Exercise objective: The stretch from the line with "Be seriously my" through the line with "How to build this engine check there" in the records below: write it out exactly, and nothing else.

Input records: Begin

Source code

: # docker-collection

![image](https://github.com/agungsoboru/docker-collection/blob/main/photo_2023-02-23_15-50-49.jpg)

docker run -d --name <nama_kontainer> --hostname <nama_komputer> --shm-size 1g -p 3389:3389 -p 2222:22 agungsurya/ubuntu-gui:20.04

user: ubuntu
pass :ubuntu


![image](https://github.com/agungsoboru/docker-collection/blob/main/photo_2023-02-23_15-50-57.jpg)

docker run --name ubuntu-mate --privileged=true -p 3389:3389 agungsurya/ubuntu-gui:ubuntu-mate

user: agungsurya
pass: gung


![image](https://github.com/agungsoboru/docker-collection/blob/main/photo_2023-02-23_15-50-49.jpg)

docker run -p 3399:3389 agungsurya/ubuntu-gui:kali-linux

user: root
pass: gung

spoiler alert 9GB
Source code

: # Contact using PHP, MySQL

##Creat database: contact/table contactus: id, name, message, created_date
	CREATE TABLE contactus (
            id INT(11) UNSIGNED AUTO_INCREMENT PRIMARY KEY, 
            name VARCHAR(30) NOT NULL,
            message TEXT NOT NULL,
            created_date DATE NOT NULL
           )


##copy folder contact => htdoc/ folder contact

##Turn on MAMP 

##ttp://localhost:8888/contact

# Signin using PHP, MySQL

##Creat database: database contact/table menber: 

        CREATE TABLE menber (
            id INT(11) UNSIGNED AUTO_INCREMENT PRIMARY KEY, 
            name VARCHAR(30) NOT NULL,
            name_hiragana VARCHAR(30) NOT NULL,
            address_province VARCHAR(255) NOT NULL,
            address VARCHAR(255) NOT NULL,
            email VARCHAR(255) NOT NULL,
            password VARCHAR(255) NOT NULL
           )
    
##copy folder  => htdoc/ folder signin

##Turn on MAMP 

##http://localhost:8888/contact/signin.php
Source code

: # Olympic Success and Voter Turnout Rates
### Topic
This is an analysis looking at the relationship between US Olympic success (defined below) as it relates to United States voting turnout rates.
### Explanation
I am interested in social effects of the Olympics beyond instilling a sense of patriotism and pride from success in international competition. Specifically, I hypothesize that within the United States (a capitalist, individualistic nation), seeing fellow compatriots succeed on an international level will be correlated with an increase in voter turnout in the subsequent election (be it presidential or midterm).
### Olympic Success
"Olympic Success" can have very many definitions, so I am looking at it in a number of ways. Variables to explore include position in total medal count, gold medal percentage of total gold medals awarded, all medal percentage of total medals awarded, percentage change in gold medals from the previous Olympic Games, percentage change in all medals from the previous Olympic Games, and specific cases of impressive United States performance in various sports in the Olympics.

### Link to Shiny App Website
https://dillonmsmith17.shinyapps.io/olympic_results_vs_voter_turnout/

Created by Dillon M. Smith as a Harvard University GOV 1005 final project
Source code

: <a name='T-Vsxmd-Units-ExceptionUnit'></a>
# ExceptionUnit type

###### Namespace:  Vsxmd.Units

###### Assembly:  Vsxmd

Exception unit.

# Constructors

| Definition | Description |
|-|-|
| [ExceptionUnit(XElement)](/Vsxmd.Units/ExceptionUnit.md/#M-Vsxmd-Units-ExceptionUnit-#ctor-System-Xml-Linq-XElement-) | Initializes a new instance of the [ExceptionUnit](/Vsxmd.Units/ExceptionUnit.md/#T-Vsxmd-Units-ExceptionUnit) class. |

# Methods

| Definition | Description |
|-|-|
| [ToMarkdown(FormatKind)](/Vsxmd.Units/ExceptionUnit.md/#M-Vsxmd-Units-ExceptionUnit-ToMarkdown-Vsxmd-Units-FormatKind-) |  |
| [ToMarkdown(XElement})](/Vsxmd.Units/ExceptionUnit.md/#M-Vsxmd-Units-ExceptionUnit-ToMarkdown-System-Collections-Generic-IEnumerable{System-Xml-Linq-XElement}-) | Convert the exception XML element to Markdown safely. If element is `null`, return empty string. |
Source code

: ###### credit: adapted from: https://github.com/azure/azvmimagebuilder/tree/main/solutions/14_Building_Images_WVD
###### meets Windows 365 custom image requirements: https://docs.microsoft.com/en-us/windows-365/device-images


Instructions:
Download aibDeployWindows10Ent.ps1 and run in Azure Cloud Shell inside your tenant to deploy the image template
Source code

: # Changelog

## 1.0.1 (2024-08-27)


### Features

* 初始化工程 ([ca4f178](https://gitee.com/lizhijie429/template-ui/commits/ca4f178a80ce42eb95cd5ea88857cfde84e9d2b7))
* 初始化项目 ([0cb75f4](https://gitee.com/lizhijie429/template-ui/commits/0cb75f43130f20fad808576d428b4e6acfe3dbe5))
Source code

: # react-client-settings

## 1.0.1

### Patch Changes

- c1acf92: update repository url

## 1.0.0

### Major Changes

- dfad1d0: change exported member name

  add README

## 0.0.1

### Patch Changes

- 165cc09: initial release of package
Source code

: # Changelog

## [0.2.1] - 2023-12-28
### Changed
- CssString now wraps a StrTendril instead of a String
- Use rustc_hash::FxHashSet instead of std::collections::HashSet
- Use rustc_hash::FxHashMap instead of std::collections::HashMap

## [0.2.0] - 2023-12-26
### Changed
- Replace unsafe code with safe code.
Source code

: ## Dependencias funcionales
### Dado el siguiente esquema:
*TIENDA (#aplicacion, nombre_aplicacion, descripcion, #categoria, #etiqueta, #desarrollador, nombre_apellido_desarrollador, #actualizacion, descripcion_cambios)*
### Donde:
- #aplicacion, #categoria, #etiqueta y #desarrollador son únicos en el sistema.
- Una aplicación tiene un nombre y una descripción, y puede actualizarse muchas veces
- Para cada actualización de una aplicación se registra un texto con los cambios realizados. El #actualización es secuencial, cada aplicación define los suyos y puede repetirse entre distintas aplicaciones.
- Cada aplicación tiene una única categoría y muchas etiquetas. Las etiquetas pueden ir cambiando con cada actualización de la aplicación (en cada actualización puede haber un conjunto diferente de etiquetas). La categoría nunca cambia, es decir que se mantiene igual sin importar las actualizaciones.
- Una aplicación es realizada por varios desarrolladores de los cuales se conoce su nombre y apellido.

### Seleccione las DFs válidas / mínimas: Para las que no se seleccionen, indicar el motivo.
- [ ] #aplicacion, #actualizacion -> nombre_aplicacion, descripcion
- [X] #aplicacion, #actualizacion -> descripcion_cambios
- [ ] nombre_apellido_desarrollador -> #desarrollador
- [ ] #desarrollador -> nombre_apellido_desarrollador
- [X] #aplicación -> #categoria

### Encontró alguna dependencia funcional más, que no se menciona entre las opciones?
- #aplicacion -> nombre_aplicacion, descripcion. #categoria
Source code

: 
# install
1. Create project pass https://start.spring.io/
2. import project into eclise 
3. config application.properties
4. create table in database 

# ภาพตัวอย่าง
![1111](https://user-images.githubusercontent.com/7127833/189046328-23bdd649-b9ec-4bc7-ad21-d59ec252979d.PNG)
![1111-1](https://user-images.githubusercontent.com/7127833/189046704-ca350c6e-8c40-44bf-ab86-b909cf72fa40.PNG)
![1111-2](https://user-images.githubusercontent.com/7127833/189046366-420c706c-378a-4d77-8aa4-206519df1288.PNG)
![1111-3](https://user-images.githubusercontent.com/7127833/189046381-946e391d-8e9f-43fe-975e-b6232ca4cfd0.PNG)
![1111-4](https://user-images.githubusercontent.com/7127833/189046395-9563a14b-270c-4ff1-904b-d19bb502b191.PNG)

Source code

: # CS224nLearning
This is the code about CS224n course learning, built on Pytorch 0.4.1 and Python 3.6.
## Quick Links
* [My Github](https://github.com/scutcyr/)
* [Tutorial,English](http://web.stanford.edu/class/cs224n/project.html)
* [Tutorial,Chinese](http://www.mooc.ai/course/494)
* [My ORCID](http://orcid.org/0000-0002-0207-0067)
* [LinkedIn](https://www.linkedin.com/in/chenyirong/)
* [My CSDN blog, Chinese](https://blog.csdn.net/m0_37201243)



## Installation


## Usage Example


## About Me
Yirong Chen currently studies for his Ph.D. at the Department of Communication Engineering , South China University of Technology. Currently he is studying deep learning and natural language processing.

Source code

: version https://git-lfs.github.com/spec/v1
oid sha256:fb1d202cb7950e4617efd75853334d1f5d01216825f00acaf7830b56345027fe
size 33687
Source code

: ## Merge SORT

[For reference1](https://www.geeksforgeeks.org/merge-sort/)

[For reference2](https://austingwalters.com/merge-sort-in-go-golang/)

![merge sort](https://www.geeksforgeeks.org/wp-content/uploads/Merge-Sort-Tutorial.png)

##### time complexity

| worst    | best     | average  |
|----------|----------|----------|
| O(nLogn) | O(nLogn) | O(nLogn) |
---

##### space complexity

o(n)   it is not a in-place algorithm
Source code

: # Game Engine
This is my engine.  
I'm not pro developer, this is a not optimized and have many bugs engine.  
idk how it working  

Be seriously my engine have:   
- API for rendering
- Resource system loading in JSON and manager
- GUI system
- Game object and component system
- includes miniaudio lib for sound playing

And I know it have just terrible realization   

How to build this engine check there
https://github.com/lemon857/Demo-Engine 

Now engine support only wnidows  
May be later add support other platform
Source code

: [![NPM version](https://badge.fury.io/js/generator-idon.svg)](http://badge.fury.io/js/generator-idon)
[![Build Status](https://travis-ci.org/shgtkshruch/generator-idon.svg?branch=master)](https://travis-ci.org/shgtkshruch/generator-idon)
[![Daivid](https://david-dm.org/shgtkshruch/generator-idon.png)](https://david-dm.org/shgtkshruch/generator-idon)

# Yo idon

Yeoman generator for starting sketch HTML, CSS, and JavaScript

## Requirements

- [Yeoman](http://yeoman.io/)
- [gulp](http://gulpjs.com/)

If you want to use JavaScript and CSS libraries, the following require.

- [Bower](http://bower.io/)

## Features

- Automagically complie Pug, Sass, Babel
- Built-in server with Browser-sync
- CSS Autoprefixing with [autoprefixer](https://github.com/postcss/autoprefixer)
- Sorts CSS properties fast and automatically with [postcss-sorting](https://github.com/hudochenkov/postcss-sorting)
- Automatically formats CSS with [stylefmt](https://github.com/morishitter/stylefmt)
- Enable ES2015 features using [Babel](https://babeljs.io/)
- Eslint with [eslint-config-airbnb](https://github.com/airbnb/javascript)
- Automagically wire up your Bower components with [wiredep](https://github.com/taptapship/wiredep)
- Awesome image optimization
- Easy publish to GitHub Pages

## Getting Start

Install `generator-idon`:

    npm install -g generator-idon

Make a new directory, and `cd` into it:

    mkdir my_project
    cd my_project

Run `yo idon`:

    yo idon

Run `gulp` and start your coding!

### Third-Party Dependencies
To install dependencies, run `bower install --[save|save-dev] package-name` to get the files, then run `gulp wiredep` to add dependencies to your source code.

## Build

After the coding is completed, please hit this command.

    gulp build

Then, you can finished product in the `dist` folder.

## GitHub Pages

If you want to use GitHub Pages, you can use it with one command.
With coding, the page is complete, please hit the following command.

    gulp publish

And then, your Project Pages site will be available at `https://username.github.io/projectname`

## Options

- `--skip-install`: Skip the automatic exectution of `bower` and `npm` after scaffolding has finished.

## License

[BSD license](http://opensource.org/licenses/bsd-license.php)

Input records: End

Result for this task:
Be seriously my engine have:   
- API for rendering
- Resource system loading in JSON and manager
- GUI system
- Game object and component system
- includes miniaudio lib for sound playing

And I know it have just terrible realization   

How to build this engine check there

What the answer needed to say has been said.